Auch dieser Wahrheit wird leider zu wenige Beachtung geschenkt: Eine gute Ernährung ist die beste Hautpflege überhaupt! Eine schlechte Ernährung ist nicht selten die Hauptursache für schlechte Haut. Vor allem eine sehr säurebildende Ernährung sorgt im Körper für ein Ungleichgewicht, was sich auf der Haut zeigen kann. Um ein besseres Hautbild zu erreichen kann man auf folgende Essgewohnheiten achten:

  • viel Wasser trinken (mind. 1 Liter pro 20kg Körpergewicht)
  • viel Obst und Gemüse essen (mind. 50% eurer Nahrung)
  • Milchprodukte minimieren
  • Fertigprodukte minimieren (vor allem die Mischung aus ungesunden Fetten und Zucker aka Süßkram ist ein wahrer Nährboden für unreine Haut)

Das Umfeld für eine gesunde und reine Haut

  • Finger weg vom Gesicht!
  • genügend Schlaf (um die 8 Stunden, kann aber variieren)
  • weniger Stress: Stresst euch nicht wegen Kleinkram, und wenn ihr tatsächlich zu viel zu tun und zu wenig Zeit habt, dann muss was weg aus eurem Alltag – Stress ist insgesamt sehr ungesund und sollte nicht euer alltäglicher Begleiter sein.

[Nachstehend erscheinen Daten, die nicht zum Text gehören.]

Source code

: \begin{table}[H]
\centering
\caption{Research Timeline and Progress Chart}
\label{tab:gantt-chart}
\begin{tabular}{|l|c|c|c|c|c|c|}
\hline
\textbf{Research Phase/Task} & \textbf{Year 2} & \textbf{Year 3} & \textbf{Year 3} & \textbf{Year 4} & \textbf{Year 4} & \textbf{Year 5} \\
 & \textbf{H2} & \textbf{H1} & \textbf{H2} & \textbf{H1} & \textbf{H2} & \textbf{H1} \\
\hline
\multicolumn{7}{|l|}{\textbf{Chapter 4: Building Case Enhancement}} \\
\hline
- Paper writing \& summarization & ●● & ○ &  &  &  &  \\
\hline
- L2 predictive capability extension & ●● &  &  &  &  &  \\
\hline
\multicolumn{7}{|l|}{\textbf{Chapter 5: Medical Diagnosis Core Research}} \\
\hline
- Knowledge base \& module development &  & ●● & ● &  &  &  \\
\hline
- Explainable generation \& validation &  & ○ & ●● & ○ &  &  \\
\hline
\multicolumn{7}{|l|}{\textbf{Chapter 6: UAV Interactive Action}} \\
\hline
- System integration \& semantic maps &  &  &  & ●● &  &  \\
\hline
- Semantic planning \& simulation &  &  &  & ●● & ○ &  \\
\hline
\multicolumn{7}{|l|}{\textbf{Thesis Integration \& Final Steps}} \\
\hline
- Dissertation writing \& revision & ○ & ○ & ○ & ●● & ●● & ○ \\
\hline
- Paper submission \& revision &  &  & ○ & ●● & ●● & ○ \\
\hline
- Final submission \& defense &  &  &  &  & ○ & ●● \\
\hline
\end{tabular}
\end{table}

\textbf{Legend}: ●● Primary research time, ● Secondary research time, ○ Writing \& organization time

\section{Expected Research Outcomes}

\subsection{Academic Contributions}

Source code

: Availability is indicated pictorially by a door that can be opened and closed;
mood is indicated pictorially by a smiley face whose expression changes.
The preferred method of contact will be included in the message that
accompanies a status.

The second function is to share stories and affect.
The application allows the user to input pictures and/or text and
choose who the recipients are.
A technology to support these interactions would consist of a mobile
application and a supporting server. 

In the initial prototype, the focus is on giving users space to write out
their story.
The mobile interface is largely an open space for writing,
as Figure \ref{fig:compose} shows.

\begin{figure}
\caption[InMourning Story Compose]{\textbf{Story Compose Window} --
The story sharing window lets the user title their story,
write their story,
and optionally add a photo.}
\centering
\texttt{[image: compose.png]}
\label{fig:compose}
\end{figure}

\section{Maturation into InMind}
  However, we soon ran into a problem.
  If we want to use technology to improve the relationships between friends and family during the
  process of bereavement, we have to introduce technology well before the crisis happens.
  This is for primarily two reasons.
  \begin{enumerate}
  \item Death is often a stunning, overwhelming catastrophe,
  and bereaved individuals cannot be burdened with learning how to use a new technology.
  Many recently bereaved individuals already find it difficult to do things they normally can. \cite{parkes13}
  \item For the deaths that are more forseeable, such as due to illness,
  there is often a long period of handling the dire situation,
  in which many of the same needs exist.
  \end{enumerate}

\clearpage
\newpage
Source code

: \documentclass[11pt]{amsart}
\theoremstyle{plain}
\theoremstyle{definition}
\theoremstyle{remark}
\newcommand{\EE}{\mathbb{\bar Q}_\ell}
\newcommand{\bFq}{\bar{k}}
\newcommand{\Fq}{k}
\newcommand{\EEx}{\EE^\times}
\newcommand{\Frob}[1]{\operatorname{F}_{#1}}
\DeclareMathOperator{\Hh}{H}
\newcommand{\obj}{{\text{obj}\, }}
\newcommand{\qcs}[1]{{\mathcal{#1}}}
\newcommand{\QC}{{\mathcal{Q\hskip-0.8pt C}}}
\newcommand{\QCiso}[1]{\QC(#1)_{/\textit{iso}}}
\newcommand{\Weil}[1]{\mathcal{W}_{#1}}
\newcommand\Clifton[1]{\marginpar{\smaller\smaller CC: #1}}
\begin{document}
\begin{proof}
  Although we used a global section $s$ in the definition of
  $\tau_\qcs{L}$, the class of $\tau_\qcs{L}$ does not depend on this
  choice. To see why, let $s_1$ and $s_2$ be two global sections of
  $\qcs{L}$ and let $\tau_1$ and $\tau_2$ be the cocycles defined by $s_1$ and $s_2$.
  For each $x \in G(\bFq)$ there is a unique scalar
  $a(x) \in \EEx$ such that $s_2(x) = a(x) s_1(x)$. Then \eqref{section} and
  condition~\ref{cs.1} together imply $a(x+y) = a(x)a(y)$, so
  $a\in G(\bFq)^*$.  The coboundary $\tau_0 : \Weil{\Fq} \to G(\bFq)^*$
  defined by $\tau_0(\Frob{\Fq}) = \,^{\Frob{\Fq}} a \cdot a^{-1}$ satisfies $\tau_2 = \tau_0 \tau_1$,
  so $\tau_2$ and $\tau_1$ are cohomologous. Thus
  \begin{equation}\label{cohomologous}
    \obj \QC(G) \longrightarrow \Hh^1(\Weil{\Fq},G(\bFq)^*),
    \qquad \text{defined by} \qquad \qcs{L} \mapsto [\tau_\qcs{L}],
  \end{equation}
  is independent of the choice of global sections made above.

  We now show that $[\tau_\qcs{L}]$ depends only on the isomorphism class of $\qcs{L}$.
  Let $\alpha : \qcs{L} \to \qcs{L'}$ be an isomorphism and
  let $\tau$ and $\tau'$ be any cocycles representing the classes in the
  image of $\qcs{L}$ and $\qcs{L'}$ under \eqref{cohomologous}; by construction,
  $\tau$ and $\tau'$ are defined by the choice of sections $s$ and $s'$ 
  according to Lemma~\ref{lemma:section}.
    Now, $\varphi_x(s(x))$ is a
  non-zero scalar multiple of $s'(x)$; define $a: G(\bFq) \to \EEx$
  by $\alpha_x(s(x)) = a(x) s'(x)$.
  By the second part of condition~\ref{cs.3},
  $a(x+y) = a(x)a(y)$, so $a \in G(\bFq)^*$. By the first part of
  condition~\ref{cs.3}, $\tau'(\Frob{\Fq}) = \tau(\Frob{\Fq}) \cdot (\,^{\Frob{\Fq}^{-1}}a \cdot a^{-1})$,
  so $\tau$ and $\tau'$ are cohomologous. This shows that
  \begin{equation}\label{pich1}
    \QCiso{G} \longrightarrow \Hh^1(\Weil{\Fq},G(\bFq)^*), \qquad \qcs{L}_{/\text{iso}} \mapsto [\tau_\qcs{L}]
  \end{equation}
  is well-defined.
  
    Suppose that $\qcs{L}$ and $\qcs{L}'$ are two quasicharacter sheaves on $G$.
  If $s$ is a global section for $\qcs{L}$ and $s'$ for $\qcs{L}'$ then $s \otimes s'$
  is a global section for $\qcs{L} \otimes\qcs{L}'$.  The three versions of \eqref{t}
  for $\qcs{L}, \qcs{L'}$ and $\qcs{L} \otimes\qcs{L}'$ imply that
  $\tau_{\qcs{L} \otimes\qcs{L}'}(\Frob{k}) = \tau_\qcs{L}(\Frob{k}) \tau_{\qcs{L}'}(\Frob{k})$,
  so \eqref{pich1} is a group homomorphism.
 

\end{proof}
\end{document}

Spaß macht es ja auch nicht, sich die ganze Zeit nur zu hetzen.
  • Kissenbezug wöchentlich austauschen
  • wer viel telefoniert sollte auch mal sein Handy desinfizieren
  • wenn ihr Haarprodukte auftragt, einen Zopf machen, damit Mousse, Gel usw. nicht auf die Haut kommen.

Und damit wären das erst mal genug Dinge, an die man denken kann, wenn man noch etwas unzufrieden mit der eigenen Haut ist. Welche Erfahrungen ich mit dem Jojobaöl mache, werde ich euch in ein bis zwei Monaten in einem kleinen Update verraten. Diese Zeit will ich dem Öl allerdings geben, bevor ich ein Urteil fälle. Erster Eindruck: Es ist ziemlich ungewohnt mit öliger Haut ins Bett zu gehen, doch nachdem ich die größten Reste am nächsten Morgen mit Wasser abgewaschen habe, sieht meine Haut extrem erholt und ruhig aus. Viel reiner ist sie bisher nicht geworden, aber verschlechtert hat sie sich auch auf keinen Fall.

Was habt ihr für Erfahrungen mit Hautpflege gemacht? Wie sieht eure Routine aus und welche Tipps könnt ihr noch ergänzen? Wie wichtig ist euch Hautpflege?